In senso più strettamente chimico, per cera si intendono alcuni particolari esteri carbossilici ("wax esters", esteri cerosi")
Circa la composizione chimica degli esteri cerosi, una possibile generalizzazione è che si tratta di esteri di acidi alifatici saturi/insaturi a lunga catena con alcoli alifatici saturi/insaturi, monoidrossilici a lunga catena.
Per comprendere in maggior dettaglio la natura degli esteri cerosi si rimanda all'esauriente monografia di Kolattukudy, P.E., "Chemistry and Biochemistry of Naturai Waxes",Elsevier (1976),Amsterdam.
Il prodotto di partenza per la preparazione degli esteri cerosi della presente invenzione è una miscela di esteri arricchita negli acidi grassi omega-3 insaturi di interesse.
Tale miscela è ottenibile a partire da una fonte naturale, come l’olio di pesce, contenente una relativamente alta percentuale di acidi grassi poliinsaturi della serie omega-3, quali DHA (acido doicosaesenoico) o EPA {acido eicosapentenoico), per esterificazione degli stessi con un alcol bassobollente, preferibilmente alcol metilico o etilico, e successivo arricchimento del loro contenuto nella miscela, per esempio per mezzo di distillazione, frazionamento con urea o di altre tecniche adatte.

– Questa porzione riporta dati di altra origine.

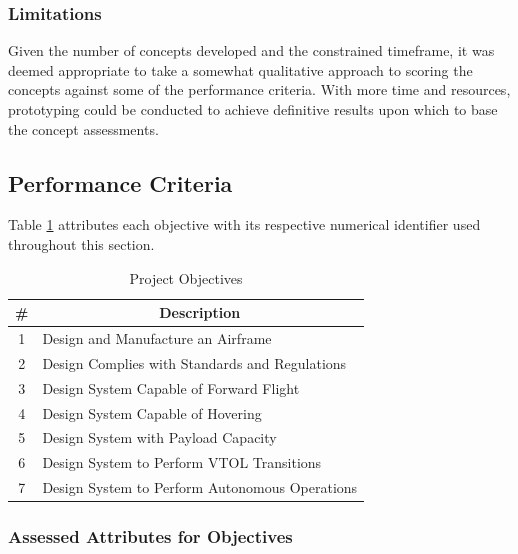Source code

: \subsubsection{Limitations}

Given the number of concepts developed and the constrained timeframe, it was deemed appropriate to take a somewhat qualitative approach to scoring the concepts against some of the performance criteria. With more time and resources, prototyping could be conducted to achieve definitive results upon which to base the concept assessments.

\subsection{Performance Criteria}\label{perfcrit}


Table \ref{tab:objectives} attributes each objective with its respective numerical identifier used throughout this section.

\begin{table}[H]
\caption{Project Objectives}
\label{tab:objectives}
\centering
\begin{tabular}{|c|p{10cm}|}
\hline
             \#                       & \multicolumn{1}{c|}{\textbf{Description}} \\\hline
1 & Design and Manufacture an Airframe                                    \\
2 & Design Complies with Standards and Regulations                                     \\
3 & Design System Capable of Forward Flight                                                \\
4 & Design System Capable of Hovering                                                \\
5 & Design System with Payload Capacity                                                                   \\
6 & Design System to Perform VTOL Transitions                                                               \\
7 & Design System to Perform Autonomous Operations                                                              \\\hline
\end{tabular}
\end{table}



\subsubsection{Assessed Attributes for Objectives}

La miscela arricchita in esteri di acidi grassi omega-3 insaturi con alcoli bassobollenti, che costituisce il prodotto di partenza per la preparazione degli esteri cerosi oggetto dell'invenzione, sino ad oggi ha rappresentato la forma d'elezione con cui vengono resi disponibili per i previsti impieghi detti acidi grassi,assieme alle altre due forme alternative, cioè i trigliceridi o gli acidi liberi, ottenuti a partire dagli stessi esteri metilico o etilico.
Tali forme presentano però gravi svantaggi, dovuti essenzialmente al processo di ossidazione che rapidamente si instaura a contatto con l'aria, che rende i prodotti estremamente maleodoranti, irritanti e di pessimo sapore, in pratica difficilmente maneggiabili ed impiegabili.

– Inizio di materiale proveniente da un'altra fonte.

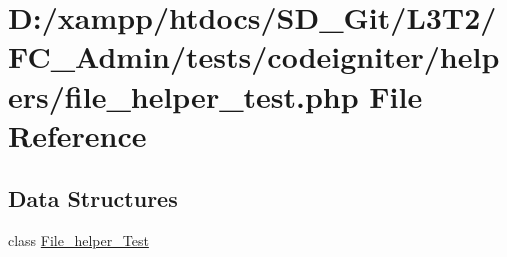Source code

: \hypertarget{_admin_2tests_2codeigniter_2helpers_2file__helper__test_8php}{}\section{D\+:/xampp/htdocs/\+S\+D\+\_\+\+Git/\+L3\+T2/\+F\+C\+\_\+\+Admin/tests/codeigniter/helpers/file\+\_\+helper\+\_\+test.php File Reference}
\label{_admin_2tests_2codeigniter_2helpers_2file__helper__test_8php}
\subsection*{Data Structures}
\begin{DoxyCompactItemize}
\item 
class \hyperlink{class_file__helper___test}{File\+\_\+helper\+\_\+\+Test}
\end{DoxyCompactItemize}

Sotto l'aspetto tecnologico, gli acidi grassi poliinsaturi, i loro gliceridi ed esteri con alcoli bassobollenti sono liquidi oleosi densi, difficilmente formulabili.
Dove possibile, si è cercato di porre rimedio alle suddette caratteristiche sfavorevoli, per esempio ricorrendo alla formulazione in capsule di gelatina molle,,ma tale rimedio non è sempre efficace o attuabile.
Sorprendentemente, si è ora trovato che gli esteri oggetto dell'invenzione risolvono in maniera ottimale i problemi relativi al trattamento tecnologico degli acidi grassi poliinsaturi, rendendoli convenientemente lavorabili e dunque ampliandone notevolmente il campo di applicazione,mantenendone d'altra parte inalterate le proprietà favorevoli. Inoltre, si è sorprendentemente trovato che l'arricchimento in acidi poliinsaturi degli esteri cerosi naturali, comporta una assimilabilità degli stessi superiore rispetto ai corrispondenti prodotti naturali.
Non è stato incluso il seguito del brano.